Task objective:
Drop all images and give the records again exactly.

Available records:
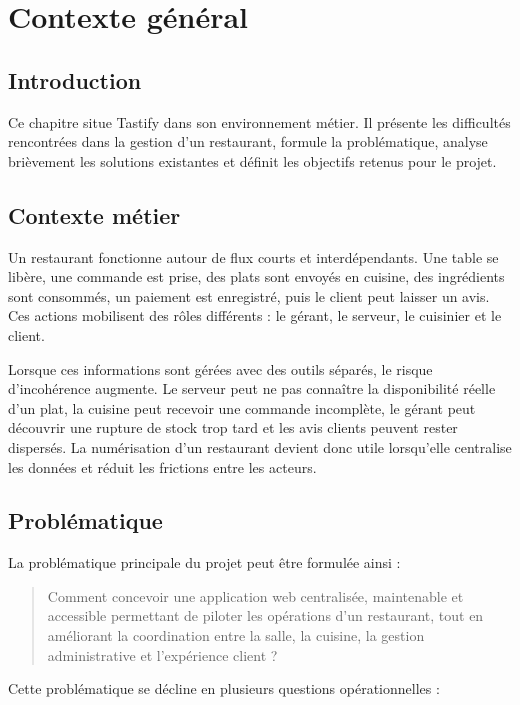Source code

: \chapter{Contexte général}
\label{chap:contexte}

\section*{Introduction}
Ce chapitre situe Tastify dans son environnement métier. Il présente les difficultés rencontrées dans la gestion d'un restaurant, formule la problématique, analyse brièvement les solutions existantes et définit les objectifs retenus pour le projet.

\section{Contexte métier}
Un restaurant fonctionne autour de flux courts et interdépendants. Une table se libère, une commande est prise, des plats sont envoyés en cuisine, des ingrédients sont consommés, un paiement est enregistré, puis le client peut laisser un avis. Ces actions mobilisent des rôles différents : le gérant, le serveur, le cuisinier et le client.

Lorsque ces informations sont gérées avec des outils séparés, le risque d'incohérence augmente. Le serveur peut ne pas connaître la disponibilité réelle d'un plat, la cuisine peut recevoir une commande incomplète, le gérant peut découvrir une rupture de stock trop tard et les avis clients peuvent rester dispersés. La numérisation d'un restaurant devient donc utile lorsqu'elle centralise les données et réduit les frictions entre les acteurs.

\section{Problématique}
La problématique principale du projet peut être formulée ainsi :

\begin{quote}
Comment concevoir une application web centralisée, maintenable et accessible permettant de piloter les opérations d'un restaurant, tout en améliorant la coordination entre la salle, la cuisine, la gestion administrative et l'expérience client ?
\end{quote}

Cette problématique se décline en plusieurs questions opérationnelles :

Result of the task:
Source code

: \chapter{Contexte général}
\label{chap:contexte}

\section*{Introduction}
Ce chapitre situe Tastify dans son environnement métier. Il présente les difficultés rencontrées dans la gestion d'un restaurant, formule la problématique, analyse brièvement les solutions existantes et définit les objectifs retenus pour le projet.

\section{Contexte métier}
Un restaurant fonctionne autour de flux courts et interdépendants. Une table se libère, une commande est prise, des plats sont envoyés en cuisine, des ingrédients sont consommés, un paiement est enregistré, puis le client peut laisser un avis. Ces actions mobilisent des rôles différents : le gérant, le serveur, le cuisinier et le client.

Lorsque ces informations sont gérées avec des outils séparés, le risque d'incohérence augmente. Le serveur peut ne pas connaître la disponibilité réelle d'un plat, la cuisine peut recevoir une commande incomplète, le gérant peut découvrir une rupture de stock trop tard et les avis clients peuvent rester dispersés. La numérisation d'un restaurant devient donc utile lorsqu'elle centralise les données et réduit les frictions entre les acteurs.

\section{Problématique}
La problématique principale du projet peut être formulée ainsi :

\begin{quote}
Comment concevoir une application web centralisée, maintenable et accessible permettant de piloter les opérations d'un restaurant, tout en améliorant la coordination entre la salle, la cuisine, la gestion administrative et l'expérience client ?
\end{quote}

Cette problématique se décline en plusieurs questions opérationnelles :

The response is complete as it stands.